Authors: Professor Brian Cox
The universe modelled in Einstein’s 1917 paper is not the one we inhabit, but the paper is of interest for the introduction of what Einstein later came to view as a mistake. Einstein tried to find a solution to his equations that would describe a finite universe, populated by a uniform distribution of matter, and stable against gravitational collapse. At the time, this was a reasonable thing to do, because astronomers knew of only a single galaxy – the Milky Way – and the stars did not appear to be collapsing inwards towards each other. Einstein also seems to have had a particular story in mind; he felt that an eternal universe was more elegant than one that had a beginning, which left open the thorny question of a creator. He discovered, however, that General Relativity does not allow for a universe with stars, planets and galaxies to be eternal. Instead, his solution told the story of an unstable universe that would collapse inwards. Einstein tried to solve this unfortunate problem by adding a new term in his equations known as the cosmological constant. This extra term can act as a repulsive force, which Einstein adjusted to resist the tendency of his model universe to collapse under its own gravity. Later, he is famously said to have remarked to his friend George Gamow that the cosmological constant was his biggest blunder.

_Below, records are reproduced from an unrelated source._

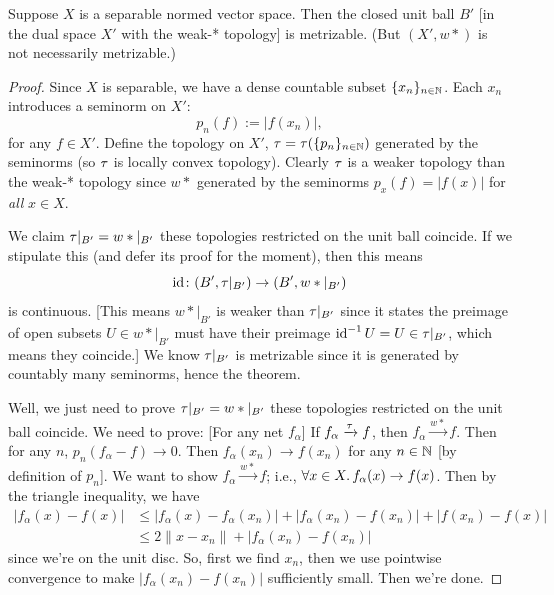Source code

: \begin{theorem}
Suppose $X$ is a separable normed vector space.
Then the closed unit ball $B'$ [in the dual space $X'$ with the weak-* topology]
is metrizable. (But $(X',w*)$ is not necessarily metrizable.)
\end{theorem}

\begin{proof}
Since $X$ is separable, we have a dense countable subset $\{x_{n}\}_{n\in\NN}$.
Each $x_{n}$ introduces a seminorm on $X'$:
\begin{equation}
p_{n}(f):=|f(x_{n})|,
\end{equation}
for any $f\in X'$. Define the topology on $X'$, $\topology=\topology(\{p_{n}\}_{n\in\NN})$
generated by the seminorms (so $\topology$ is locally convex
topology). Clearly $\topology$ is a weaker topology than the weak-*
topology since $w*$ generated by the seminorms $p_{x}(f)=|f(x)|$ for
\emph{all} $x\in X$.

We claim $\topology|_{B'}=w*|_{B'}$ these topologies restricted on the
unit ball coincide. If we stipulate this (and defer its proof for the
moment), then this means
\begin{equation}
\id\colon(B',\topology|_{B'})\to(B',w*|_{B'})
\end{equation}
is continuous. [This means $w*|_{B'}$ is weaker than $\topology|_{B'}$
  since it states the preimage of open subsets $U\in w*|_{B'}$ must
  have their preimage $\id^{-1}U=U\in\topology|_{B'}$,
  which means they coincide.]
We know $\topology|_{B'}$ is metrizable since it is generated by
countably many seminorms, hence the theorem.

Well, we just need to prove $\topology|_{B'}=w*|_{B'}$ these topologies restricted on the
unit ball coincide. We need to prove: [For any net $f_{\alpha}$] If $f_{\alpha}\xrightarrow{\topology}f$, then $f_{\alpha}\xrightarrow{w*}f$.
Then for any $n$, $p_{n}(f_{\alpha}-f)\to0$. Then
$f_{\alpha}(x_{n})\to f(x_{n})$ for any $n\in\NN$ [by definition of $p_{n}$].
We want to show $f_{\alpha}\xrightarrow{w*}f$; i.e., $\forall x\in X\ldotp f_{\alpha}(x)\to f(x)$.
Then by the triangle inequality, we have
\begin{subequations}
  \begin{align}
|f_{\alpha}(x)-f(x)| &\leq |f_{\alpha}(x)-f_{\alpha}(x_{n})|+|f_{\alpha}(x_{n})-f(x_{n})|+|f(x_{n})-f(x)|\\
&\leq2\|x-x_{n}\|+|f_{\alpha}(x_{n})-f(x_{n})|
  \end{align}
\end{subequations}
since we're on the unit disc. So, first we find $x_{n}$, then we use
pointwise convergence to make $|f_{\alpha}(x_{n})-f(x_{n})|$
sufficiently small. Then we're done.
\end{proof}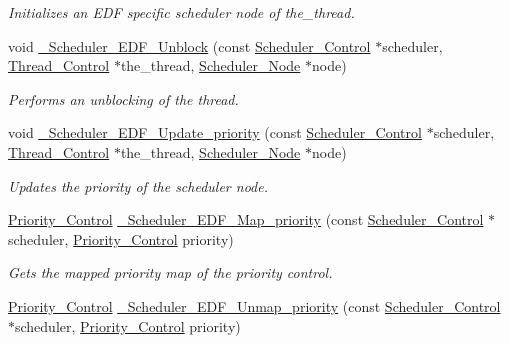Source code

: \begin{DoxyCompactItemize}
\begin{DoxyCompactList}\small\item\em Initializes an E\+DF specific scheduler node of {\itshape the\+\_\+thread}. \end{DoxyCompactList}\item 
void \mbox{\hyperlink{group__RTEMSScoreSchedulerEDF_ga1c6a885d1cbf890d31be7c539db7c12e}{\+\_\+\+Scheduler\+\_\+\+E\+D\+F\+\_\+\+Unblock}} (const \mbox{\hyperlink{struct__Scheduler__Control}{Scheduler\+\_\+\+Control}} $\ast$scheduler, \mbox{\hyperlink{struct__Thread__Control}{Thread\+\_\+\+Control}} $\ast$the\+\_\+thread, \mbox{\hyperlink{structScheduler__Node}{Scheduler\+\_\+\+Node}} $\ast$node)
\begin{DoxyCompactList}\small\item\em Performs an unblocking of the thread. \end{DoxyCompactList}\item 
void \mbox{\hyperlink{group__RTEMSScoreSchedulerEDF_gaf8da2ab5519218b6509eeecb90f4f1d7}{\+\_\+\+Scheduler\+\_\+\+E\+D\+F\+\_\+\+Update\+\_\+priority}} (const \mbox{\hyperlink{struct__Scheduler__Control}{Scheduler\+\_\+\+Control}} $\ast$scheduler, \mbox{\hyperlink{struct__Thread__Control}{Thread\+\_\+\+Control}} $\ast$the\+\_\+thread, \mbox{\hyperlink{structScheduler__Node}{Scheduler\+\_\+\+Node}} $\ast$node)
\begin{DoxyCompactList}\small\item\em Updates the priority of the scheduler node. \end{DoxyCompactList}\item 
\mbox{\hyperlink{group__RTEMSScorePriority_ga59d02b58072d31a9a1cfe644557aefe2}{Priority\+\_\+\+Control}} \mbox{\hyperlink{group__RTEMSScoreSchedulerEDF_gac55915800e708341eac29411a6cecc63}{\+\_\+\+Scheduler\+\_\+\+E\+D\+F\+\_\+\+Map\+\_\+priority}} (const \mbox{\hyperlink{struct__Scheduler__Control}{Scheduler\+\_\+\+Control}} $\ast$scheduler, \mbox{\hyperlink{group__RTEMSScorePriority_ga59d02b58072d31a9a1cfe644557aefe2}{Priority\+\_\+\+Control}} priority)
\begin{DoxyCompactList}\small\item\em Gets the mapped priority map of the priority control. \end{DoxyCompactList}\item 
\mbox{\hyperlink{group__RTEMSScorePriority_ga59d02b58072d31a9a1cfe644557aefe2}{Priority\+\_\+\+Control}} \mbox{\hyperlink{group__RTEMSScoreSchedulerEDF_gad84ae7d48af80b7310fb64741fcfe324}{\+\_\+\+Scheduler\+\_\+\+E\+D\+F\+\_\+\+Unmap\+\_\+priority}} (const \mbox{\hyperlink{struct__Scheduler__Control}{Scheduler\+\_\+\+Control}} $\ast$scheduler, \mbox{\hyperlink{group__RTEMSScorePriority_ga59d02b58072d31a9a1cfe644557aefe2}{Priority\+\_\+\+Control}} priority)

\end{DoxyCompactItemize}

As physicists began to search for solutions to Einstein’s equations, more and more possible universes were discovered. None, with the exception of Einstein’s universe and a universe without matter and dominated by a (positive) cosmological constant discovered in 1917 by Willem de Sitter, was static. We will return to de Sitter’s universe in a moment, but in every other case, Einstein’s equations seemed to imply continual evolution, whereas Einstein himself felt that the universe should be unchanging and eternal. As more physicists worked with the equations, things only got worse for Einstein’s static, eternal universe.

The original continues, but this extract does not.